Strategische Überlegungen
Hannelore Kraft wird sich mit dem Bundesvorstand zusammensetzen und dann entscheiden, was die beste Möglichkeit ist. Eines jedoch ist klar: Die SPD hat mit den Zugewinnen an Wählerstimmen in NRW ein Erfolgszeichen gesetzt, das auch bundespolitische Abstrahl-Wirkung hat. Würde sie sich auf eine labile und konfliktdurchtränkte Regierungsarbeit einlassen, bestünde die Gefahr, dass der positive Effekt zunichte gemacht würde – ein Imageverlust würde damit einhergehen und die SPD wieder zurückwerfen. Will Hannelore Kraft neben einem Ministerpräsidenten Rüttgers die zweite Geige spielen? Oder wären nicht Neuwahlen in Zeiten, in denen die große Koalition noch weiter geschwächt ist, die beste – wenn auch risikobehaftete -Variante?

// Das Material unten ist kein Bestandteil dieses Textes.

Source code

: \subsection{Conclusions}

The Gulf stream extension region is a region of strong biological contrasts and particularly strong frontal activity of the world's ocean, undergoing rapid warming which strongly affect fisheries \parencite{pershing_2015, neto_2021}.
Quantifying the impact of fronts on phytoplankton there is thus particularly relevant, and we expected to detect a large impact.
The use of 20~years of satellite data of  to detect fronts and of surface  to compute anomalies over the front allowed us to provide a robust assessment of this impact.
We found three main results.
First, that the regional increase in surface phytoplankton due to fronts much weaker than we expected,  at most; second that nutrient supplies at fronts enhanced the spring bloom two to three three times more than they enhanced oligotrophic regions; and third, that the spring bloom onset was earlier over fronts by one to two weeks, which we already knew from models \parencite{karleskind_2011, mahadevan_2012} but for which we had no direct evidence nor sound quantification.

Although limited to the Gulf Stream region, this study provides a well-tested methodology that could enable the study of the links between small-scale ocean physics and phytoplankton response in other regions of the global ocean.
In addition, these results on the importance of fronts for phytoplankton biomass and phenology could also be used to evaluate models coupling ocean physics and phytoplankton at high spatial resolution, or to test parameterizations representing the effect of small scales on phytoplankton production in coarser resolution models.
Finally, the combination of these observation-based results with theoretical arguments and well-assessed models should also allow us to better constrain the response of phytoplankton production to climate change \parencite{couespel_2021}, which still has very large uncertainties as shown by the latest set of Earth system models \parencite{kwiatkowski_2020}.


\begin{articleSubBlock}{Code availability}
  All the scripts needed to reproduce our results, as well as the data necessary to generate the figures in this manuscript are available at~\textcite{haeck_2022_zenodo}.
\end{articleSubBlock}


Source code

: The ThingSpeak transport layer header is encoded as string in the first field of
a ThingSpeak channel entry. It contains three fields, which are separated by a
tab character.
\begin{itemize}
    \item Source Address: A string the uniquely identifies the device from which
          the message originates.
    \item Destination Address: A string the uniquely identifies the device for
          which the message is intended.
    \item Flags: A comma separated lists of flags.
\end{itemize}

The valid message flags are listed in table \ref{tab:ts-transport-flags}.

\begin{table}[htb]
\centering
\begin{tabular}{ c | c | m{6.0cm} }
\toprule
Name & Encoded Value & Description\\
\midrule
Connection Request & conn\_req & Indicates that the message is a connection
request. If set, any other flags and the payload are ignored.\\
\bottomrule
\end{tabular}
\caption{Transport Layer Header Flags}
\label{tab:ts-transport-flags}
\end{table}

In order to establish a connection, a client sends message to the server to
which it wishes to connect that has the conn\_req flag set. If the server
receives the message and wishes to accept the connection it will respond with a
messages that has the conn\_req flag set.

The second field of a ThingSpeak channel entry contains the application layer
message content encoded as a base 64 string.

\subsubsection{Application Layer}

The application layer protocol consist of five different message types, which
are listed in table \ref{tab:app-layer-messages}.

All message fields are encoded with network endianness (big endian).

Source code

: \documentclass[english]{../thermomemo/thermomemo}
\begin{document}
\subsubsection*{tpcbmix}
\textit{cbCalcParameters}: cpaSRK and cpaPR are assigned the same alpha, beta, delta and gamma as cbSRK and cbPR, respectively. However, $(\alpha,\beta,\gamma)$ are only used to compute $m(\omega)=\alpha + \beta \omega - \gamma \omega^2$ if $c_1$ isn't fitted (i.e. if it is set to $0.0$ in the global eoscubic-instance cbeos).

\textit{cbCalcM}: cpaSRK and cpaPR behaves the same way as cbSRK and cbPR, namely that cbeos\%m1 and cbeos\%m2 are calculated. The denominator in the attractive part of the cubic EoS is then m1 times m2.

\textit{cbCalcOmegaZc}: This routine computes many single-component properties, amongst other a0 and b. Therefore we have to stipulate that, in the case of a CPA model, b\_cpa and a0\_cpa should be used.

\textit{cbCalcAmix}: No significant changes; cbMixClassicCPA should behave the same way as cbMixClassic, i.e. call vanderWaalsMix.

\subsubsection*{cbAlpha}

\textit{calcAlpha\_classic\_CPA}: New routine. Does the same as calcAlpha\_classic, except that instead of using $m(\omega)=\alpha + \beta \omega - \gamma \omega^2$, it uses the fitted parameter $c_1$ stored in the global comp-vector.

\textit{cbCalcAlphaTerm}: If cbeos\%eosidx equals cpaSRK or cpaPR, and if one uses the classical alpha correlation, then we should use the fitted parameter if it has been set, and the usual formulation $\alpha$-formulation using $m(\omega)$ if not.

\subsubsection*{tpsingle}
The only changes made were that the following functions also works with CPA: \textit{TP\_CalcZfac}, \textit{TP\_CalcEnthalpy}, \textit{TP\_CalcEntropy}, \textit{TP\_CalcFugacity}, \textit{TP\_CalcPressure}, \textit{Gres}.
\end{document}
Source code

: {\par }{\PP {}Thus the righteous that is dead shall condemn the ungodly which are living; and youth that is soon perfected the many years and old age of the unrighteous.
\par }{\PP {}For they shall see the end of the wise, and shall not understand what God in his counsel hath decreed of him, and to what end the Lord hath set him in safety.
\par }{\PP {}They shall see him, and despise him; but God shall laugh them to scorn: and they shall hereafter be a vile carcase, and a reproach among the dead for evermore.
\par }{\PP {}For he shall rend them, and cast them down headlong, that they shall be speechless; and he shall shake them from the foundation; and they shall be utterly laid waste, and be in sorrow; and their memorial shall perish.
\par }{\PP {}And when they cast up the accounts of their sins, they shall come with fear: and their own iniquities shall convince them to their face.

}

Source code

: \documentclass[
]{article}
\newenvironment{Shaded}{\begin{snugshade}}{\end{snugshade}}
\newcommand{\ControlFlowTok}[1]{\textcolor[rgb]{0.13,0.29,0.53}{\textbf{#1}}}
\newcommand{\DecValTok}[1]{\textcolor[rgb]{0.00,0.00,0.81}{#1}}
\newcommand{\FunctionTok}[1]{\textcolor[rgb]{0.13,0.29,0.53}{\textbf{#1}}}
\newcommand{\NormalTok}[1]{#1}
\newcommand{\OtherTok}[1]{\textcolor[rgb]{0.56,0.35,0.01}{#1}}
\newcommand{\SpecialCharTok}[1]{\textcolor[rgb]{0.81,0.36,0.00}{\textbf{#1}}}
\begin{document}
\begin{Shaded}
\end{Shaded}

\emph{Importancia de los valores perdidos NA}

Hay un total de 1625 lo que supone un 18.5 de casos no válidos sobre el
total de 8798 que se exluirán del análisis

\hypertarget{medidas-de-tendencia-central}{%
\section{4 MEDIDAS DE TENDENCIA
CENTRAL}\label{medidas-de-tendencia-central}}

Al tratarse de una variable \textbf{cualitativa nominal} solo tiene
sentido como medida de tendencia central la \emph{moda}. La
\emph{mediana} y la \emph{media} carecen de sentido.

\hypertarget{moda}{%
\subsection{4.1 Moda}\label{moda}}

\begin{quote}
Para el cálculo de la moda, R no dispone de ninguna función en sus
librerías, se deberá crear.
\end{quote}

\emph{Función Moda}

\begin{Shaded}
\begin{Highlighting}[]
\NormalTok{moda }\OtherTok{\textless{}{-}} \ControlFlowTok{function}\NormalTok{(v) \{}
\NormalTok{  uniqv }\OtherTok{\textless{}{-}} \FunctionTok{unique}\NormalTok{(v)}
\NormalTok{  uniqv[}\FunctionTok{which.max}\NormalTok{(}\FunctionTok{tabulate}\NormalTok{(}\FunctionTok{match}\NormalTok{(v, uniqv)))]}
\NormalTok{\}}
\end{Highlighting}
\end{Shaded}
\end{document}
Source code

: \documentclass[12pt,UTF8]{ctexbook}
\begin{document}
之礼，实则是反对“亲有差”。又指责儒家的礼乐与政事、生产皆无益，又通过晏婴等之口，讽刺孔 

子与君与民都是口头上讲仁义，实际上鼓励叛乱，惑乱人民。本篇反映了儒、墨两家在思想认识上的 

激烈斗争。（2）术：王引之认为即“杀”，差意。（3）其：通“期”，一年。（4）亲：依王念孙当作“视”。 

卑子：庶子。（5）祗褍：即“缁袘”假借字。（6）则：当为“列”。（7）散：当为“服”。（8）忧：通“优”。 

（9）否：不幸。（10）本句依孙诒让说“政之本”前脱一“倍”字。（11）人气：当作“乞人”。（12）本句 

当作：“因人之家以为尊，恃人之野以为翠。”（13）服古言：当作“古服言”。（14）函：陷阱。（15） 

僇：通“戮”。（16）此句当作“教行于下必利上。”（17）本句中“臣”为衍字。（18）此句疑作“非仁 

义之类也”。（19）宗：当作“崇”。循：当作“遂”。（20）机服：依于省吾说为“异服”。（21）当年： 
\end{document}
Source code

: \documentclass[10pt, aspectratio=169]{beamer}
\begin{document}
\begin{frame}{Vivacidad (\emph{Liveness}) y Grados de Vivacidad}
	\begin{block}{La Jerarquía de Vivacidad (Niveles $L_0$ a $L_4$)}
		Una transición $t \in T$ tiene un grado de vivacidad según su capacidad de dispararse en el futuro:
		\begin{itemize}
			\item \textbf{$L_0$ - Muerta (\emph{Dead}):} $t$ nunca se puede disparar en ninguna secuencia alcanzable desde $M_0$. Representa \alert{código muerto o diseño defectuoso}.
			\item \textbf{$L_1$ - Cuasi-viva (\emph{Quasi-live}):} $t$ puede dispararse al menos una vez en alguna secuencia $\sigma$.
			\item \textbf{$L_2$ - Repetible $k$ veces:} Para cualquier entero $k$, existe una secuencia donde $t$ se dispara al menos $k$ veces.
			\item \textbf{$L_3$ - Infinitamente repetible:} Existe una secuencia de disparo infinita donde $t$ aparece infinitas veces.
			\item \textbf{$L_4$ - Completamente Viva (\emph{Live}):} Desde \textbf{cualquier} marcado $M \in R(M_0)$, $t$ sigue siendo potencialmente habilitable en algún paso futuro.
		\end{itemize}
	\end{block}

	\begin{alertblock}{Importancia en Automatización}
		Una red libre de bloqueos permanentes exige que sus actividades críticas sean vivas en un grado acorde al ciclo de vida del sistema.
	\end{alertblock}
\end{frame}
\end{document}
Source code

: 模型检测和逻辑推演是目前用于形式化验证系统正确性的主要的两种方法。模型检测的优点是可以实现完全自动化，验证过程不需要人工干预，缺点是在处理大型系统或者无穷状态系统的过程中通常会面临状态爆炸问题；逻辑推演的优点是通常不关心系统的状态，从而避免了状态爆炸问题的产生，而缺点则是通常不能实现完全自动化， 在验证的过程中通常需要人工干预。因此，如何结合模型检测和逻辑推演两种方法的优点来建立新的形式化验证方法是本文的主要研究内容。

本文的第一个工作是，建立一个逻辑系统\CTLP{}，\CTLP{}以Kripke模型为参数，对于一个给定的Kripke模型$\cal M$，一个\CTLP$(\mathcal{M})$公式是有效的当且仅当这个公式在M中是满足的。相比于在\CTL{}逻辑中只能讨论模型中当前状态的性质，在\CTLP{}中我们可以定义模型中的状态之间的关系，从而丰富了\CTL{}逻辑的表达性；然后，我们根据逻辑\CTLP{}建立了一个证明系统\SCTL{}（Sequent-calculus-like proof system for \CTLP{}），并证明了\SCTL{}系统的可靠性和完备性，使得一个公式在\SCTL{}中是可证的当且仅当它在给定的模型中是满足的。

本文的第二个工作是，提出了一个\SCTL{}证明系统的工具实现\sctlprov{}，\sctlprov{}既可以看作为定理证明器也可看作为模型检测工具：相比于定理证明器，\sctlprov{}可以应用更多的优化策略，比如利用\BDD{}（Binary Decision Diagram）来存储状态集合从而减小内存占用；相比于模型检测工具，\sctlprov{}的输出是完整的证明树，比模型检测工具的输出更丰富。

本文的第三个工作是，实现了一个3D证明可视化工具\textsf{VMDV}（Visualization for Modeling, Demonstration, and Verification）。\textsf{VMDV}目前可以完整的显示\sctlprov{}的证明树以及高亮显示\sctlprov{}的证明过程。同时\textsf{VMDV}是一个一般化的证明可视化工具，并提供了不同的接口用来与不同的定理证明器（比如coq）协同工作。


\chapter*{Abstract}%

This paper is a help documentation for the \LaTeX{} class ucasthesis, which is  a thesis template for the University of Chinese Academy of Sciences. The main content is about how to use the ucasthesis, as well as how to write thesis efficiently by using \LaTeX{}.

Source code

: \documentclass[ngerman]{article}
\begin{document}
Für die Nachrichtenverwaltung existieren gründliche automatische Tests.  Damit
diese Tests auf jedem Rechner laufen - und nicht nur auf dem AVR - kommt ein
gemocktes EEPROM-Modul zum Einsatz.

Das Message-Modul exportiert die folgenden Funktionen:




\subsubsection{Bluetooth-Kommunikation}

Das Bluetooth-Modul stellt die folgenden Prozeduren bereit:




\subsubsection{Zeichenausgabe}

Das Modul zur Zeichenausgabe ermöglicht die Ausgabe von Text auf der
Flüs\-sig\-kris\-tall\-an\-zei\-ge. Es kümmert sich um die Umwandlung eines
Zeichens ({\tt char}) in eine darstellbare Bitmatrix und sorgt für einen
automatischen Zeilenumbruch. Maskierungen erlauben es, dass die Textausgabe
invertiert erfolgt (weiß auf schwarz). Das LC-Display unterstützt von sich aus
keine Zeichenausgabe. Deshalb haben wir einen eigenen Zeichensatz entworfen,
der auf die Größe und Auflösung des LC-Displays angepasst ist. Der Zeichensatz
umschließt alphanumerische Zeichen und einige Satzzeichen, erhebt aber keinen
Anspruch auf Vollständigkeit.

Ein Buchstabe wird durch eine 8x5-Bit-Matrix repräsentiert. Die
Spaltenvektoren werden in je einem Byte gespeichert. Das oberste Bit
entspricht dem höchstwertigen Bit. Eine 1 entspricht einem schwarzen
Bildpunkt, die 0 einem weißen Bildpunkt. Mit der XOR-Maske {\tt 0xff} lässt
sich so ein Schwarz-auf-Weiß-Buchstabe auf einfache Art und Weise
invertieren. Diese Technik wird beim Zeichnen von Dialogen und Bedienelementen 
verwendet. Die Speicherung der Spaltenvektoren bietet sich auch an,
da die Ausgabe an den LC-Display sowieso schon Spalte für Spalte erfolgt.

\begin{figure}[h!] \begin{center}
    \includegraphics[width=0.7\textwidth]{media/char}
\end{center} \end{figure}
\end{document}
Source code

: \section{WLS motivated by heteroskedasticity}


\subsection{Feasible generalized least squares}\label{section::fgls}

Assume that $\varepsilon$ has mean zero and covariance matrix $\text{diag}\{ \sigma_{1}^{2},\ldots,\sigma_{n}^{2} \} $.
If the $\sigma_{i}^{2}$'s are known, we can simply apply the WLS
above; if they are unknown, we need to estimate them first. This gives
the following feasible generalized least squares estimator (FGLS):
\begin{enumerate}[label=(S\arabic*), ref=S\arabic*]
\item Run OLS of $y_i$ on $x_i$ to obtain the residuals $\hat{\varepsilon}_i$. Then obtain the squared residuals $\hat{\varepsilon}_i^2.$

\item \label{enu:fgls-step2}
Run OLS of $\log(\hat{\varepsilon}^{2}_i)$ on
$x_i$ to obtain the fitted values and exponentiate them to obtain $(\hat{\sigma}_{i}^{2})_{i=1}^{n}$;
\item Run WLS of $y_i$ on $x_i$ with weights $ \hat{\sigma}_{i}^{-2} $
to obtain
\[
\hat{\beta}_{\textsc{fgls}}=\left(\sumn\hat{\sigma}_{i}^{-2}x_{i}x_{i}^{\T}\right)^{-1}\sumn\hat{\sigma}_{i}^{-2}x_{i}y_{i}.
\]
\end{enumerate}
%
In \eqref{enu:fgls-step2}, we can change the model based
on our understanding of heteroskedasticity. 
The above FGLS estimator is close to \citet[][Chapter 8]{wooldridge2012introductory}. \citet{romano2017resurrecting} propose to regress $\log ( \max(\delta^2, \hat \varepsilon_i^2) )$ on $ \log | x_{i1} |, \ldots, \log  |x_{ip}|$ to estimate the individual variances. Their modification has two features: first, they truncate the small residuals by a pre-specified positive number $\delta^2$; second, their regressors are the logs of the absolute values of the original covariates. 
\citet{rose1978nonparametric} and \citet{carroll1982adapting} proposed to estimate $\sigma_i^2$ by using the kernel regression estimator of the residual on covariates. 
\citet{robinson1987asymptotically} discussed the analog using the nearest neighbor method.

Kommt es zu einer Neuwahl?
Ein Monat ist seit der Wahl vergangen und die SPD muß den Schwung, der sich daraus ergeben hat, nutzen. Hannelore Kraft als Vorsitzende jener politischen Kraft die wieder hinzugewonnen hat, wieder erstarkt ist und damit aktiv auf die anderen parteien zuzugehen hatte, hat dabei einige Fußangeln zu umgehen gehabt: Nicht in die Ypsilanti-Falle tappen, die eine Zusammenarbeit mit „Die Linke“ ergeben könnte. Rüttgers verhindern, der sich als höchst felxibler Stratege zwar in seiner Vielgestaltigkeit verheddert hat aber mit nur wenigen Stimmen mehr als die SPD machtbewußt weiter regieren will. Andererseits wäre ein Bündnis mit einem schwierigen Partner wie der FDP herzustellen gewesen, der sein politisches Gewicht gemessen an der Anzahl seiner Wählerstimmen selbst zu hoch bewertet. Die naheliegende Lösung scheint eine Neuwahl zu sein, die es dem Wähler überlässt, klarer zu entscheiden. Seltsam, wie weit die demokratischen Parteien auseinanderliegen, wenn es um ihr politisches Kalkül geht.
Artikel nach der Wahl:
NRW-Wahl: Rot-grün-rote Gespräche gescheitert und was passiert jetzt?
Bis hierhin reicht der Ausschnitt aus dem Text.